An old girlfriend’s father had cancer (late stage, but he got some 5 years from the original diagnosis) and since she and I were biochemist we invested a lot of time researching the state-of-the-art and developed a pretty decent knowledge base in a short time. Interestingly (and quite frustratingly) the doctor treated us with thinly veiled contempt (maybe he didn’t think so, but we sure did) and basically totally ignored anything we had to say. Why that matters to me is the treatments he recommended were based on perusing single paragraph abstracts in a non-peer reviewed document that simply reported what different doctors did and what the results were (I am sure there was huge bias against reporting things that _failed_ to work) and thus proved to my satisfaction that he didn’t know a damn thing about cancer biochemistry (the specific treatment he was recommending at the time was _specifically_ targeted toward a small percentage of breast cancer tumors, this for a man with throat cancer). Conversations I have had with people in the medical community that I otherwise respect as individuals nevertheless convinces me that there is no training in science in the world of medicine. Even those tiny number that pursue the MD/PhD route, they are not really likely to become scientists (or even grok the scientific method) because they are coddled because they must be super smart because they are dual doctorate students.
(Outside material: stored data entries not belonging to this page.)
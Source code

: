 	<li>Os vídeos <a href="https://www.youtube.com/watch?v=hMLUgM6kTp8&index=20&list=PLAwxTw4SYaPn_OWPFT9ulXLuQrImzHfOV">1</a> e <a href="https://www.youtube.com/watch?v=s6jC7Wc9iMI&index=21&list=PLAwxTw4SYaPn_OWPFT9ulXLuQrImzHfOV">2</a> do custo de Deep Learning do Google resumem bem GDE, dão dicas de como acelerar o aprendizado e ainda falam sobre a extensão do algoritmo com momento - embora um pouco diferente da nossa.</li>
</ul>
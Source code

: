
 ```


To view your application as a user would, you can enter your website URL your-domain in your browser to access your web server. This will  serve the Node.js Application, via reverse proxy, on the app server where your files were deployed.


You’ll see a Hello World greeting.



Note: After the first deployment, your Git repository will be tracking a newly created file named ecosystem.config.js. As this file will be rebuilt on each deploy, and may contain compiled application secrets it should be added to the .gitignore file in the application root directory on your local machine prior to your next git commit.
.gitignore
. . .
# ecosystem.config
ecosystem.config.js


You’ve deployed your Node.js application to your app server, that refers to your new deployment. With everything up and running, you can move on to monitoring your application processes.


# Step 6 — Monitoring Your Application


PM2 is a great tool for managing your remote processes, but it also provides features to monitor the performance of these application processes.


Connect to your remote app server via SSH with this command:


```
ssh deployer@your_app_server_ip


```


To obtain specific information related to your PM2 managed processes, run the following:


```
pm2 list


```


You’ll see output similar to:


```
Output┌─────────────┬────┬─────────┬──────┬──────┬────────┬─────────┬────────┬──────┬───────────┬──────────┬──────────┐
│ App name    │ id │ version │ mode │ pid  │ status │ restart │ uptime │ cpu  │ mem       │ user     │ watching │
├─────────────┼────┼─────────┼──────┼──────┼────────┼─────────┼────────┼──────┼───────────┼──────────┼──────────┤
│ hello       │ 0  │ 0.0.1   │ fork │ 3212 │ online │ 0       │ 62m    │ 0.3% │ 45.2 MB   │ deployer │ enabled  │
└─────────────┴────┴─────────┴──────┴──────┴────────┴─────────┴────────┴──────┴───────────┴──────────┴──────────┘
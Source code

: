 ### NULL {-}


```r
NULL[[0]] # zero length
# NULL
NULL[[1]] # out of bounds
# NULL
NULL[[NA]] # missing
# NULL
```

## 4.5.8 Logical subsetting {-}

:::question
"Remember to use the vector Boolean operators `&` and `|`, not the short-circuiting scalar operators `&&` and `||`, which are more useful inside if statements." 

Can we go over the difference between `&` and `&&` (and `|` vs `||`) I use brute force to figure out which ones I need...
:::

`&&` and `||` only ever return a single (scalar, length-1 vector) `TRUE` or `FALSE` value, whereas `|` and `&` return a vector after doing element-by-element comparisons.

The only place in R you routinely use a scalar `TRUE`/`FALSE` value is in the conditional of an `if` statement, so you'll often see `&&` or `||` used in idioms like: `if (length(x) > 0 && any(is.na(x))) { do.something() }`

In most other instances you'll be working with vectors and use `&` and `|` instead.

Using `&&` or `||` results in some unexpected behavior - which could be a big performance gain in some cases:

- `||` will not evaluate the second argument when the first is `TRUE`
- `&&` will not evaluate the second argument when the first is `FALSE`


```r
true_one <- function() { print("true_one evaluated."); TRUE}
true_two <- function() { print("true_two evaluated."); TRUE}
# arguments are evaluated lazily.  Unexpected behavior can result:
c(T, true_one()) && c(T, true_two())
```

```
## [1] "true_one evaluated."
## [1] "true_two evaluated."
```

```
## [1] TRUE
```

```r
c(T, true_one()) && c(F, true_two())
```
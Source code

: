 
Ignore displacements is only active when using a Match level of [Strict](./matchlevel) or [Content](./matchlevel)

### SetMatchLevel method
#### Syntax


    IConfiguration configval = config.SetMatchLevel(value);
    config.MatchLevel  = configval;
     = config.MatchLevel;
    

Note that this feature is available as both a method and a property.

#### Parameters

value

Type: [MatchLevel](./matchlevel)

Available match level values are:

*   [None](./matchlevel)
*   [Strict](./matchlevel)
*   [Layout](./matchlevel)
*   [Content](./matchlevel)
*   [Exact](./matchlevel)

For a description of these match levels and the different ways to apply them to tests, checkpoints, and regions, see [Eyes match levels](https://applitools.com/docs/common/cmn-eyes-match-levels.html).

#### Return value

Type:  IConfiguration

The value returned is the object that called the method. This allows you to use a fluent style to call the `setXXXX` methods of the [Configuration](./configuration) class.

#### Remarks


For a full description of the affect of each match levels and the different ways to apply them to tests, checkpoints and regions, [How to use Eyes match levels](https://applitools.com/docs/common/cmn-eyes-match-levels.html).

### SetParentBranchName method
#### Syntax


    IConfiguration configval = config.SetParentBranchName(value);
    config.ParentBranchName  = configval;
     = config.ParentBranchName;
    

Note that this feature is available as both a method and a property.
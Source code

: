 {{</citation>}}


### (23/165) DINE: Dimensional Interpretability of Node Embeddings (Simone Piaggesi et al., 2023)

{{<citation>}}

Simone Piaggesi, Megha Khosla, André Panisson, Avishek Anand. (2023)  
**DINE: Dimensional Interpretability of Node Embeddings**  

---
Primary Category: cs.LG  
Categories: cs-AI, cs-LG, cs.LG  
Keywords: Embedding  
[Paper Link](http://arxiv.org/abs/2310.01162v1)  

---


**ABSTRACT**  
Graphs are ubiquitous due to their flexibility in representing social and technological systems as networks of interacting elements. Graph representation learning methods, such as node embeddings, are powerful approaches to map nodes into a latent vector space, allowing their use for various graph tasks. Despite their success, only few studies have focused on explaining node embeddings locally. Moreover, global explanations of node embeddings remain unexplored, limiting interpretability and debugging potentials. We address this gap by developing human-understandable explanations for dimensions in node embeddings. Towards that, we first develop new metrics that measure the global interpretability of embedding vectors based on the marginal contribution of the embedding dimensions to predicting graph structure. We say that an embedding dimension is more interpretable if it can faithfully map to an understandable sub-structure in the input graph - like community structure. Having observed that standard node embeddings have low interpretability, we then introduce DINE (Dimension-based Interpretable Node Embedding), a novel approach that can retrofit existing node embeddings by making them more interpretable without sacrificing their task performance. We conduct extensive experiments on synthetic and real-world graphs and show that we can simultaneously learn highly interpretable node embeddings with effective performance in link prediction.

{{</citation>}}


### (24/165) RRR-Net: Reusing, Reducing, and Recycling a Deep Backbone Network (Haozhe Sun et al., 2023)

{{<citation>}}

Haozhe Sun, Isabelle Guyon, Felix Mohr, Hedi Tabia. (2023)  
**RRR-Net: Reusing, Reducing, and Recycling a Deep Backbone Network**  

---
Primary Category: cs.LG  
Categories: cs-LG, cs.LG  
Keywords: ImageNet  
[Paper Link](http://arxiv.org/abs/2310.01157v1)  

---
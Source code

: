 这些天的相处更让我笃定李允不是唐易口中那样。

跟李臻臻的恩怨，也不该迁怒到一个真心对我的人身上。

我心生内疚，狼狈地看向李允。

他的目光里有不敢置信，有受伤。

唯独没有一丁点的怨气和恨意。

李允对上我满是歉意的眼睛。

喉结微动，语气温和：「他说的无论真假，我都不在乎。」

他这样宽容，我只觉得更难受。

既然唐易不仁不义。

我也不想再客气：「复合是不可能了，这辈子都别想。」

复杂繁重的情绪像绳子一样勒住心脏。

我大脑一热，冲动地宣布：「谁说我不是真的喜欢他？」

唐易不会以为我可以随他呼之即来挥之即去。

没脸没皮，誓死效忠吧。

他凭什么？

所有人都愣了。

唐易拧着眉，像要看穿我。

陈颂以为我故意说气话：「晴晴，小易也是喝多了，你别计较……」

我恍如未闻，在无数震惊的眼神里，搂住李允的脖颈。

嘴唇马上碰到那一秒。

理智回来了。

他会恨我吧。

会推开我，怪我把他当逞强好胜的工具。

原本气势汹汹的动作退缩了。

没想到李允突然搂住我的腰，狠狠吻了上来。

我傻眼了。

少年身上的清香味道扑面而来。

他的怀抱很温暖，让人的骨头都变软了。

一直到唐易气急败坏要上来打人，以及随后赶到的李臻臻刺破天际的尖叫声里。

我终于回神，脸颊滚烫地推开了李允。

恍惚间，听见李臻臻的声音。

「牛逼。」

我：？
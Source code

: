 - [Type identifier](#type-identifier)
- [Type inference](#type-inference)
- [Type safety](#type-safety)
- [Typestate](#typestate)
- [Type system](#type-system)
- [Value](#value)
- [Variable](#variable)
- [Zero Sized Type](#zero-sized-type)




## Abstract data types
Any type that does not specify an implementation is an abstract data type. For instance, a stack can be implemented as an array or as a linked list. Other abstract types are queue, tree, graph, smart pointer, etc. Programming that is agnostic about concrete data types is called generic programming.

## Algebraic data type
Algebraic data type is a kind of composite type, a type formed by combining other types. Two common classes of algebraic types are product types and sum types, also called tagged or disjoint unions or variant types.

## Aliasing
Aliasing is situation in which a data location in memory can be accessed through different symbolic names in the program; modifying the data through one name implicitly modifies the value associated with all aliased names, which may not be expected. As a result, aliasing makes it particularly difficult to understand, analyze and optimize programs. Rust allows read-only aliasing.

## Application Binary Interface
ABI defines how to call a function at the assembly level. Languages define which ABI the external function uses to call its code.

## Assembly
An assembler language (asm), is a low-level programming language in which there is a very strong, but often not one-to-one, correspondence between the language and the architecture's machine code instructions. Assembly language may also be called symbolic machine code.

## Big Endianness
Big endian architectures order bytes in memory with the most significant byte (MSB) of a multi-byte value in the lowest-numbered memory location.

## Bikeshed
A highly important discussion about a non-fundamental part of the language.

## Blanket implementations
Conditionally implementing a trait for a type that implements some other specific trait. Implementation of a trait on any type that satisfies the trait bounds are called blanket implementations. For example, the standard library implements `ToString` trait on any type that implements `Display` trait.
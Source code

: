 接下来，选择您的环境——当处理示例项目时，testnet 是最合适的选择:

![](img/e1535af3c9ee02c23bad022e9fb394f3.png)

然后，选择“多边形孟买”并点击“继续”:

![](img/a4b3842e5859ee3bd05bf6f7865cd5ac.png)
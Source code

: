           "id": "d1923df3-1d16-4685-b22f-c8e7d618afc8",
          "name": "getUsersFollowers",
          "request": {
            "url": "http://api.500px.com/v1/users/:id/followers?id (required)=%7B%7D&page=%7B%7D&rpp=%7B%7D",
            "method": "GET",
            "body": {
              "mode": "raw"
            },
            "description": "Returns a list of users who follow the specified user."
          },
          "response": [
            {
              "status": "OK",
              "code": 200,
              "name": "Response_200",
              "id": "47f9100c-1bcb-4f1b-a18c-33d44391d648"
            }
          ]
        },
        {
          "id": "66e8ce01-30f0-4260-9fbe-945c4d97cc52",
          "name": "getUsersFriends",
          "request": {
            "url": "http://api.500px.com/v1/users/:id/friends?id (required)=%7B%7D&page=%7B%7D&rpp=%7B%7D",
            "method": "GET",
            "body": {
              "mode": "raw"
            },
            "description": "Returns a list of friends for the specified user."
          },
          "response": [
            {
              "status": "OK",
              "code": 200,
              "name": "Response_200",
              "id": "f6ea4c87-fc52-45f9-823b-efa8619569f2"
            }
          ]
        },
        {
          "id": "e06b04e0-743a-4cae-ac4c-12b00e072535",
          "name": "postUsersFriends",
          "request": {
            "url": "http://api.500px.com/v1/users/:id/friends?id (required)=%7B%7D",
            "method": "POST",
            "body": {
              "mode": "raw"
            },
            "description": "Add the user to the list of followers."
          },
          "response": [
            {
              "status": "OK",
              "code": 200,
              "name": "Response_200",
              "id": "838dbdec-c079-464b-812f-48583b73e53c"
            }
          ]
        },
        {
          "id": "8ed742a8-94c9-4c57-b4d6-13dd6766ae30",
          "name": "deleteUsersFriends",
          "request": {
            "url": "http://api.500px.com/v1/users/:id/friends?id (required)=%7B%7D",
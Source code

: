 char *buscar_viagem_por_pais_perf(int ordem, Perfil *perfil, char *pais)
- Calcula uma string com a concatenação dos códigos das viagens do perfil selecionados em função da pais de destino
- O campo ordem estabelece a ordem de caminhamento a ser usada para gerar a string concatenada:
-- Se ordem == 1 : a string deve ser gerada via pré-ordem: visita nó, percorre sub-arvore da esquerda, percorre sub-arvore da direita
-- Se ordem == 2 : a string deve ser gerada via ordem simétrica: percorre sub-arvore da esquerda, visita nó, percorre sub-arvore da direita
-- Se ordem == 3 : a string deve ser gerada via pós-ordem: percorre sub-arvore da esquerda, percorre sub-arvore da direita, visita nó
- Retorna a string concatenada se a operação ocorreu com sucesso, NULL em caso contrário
The most critical missing element in our dysfunctional health care system is any sort of evidence based decision making. The drug/equipment companies should never be allowed to market directly to the end consumer (sheeple), indeed, I don’t think they should be allowed to market directly to doctors or hospitals either. Of course, if we have a centralized approval process (more of that damn dreaded socialism raising its ugly head!) that makes for highly targeted corruption, but at least it would be centralized and easier to see. I firmly believe that no new drug/procedure/product should be approved for use unless it is has passed a cost/benefit analysis showing it provides a better benefit per dollar spent than the previous best choice(s). Of course, in our current society going that direction has about as much chance of happening as my being elected dictator this fall.

Like everything else, we are on a wide highway to hell and the momentum for the apocalypse is so high that the chance of avoiding the looming crash is only a wee bit greater than my chance of being elected dictator.

Author: Tfoui

He who spews forth data that could be construed as information...

2 thoughts on “A book on our broken health care system”

  1. Interestingly enough, there’s a joke amongst the gun community that doctors cause 120,000 deaths per year. Given 700,000 physicians, that’s .171 per doctor. Guns, on the other hand, are responsible for 1500 accidental deaths per year (this doesn’t count the 18,000 suicide deaths by firearm or the 14,000 murders by firearm). Given 80 million firearm owners, that’s .000188 per firearm owner.

    Statistically, doctors kill more people than guns. Not everyone has a gun, but almost everyone has a doctor. Where’s the Doctor Control Legislation?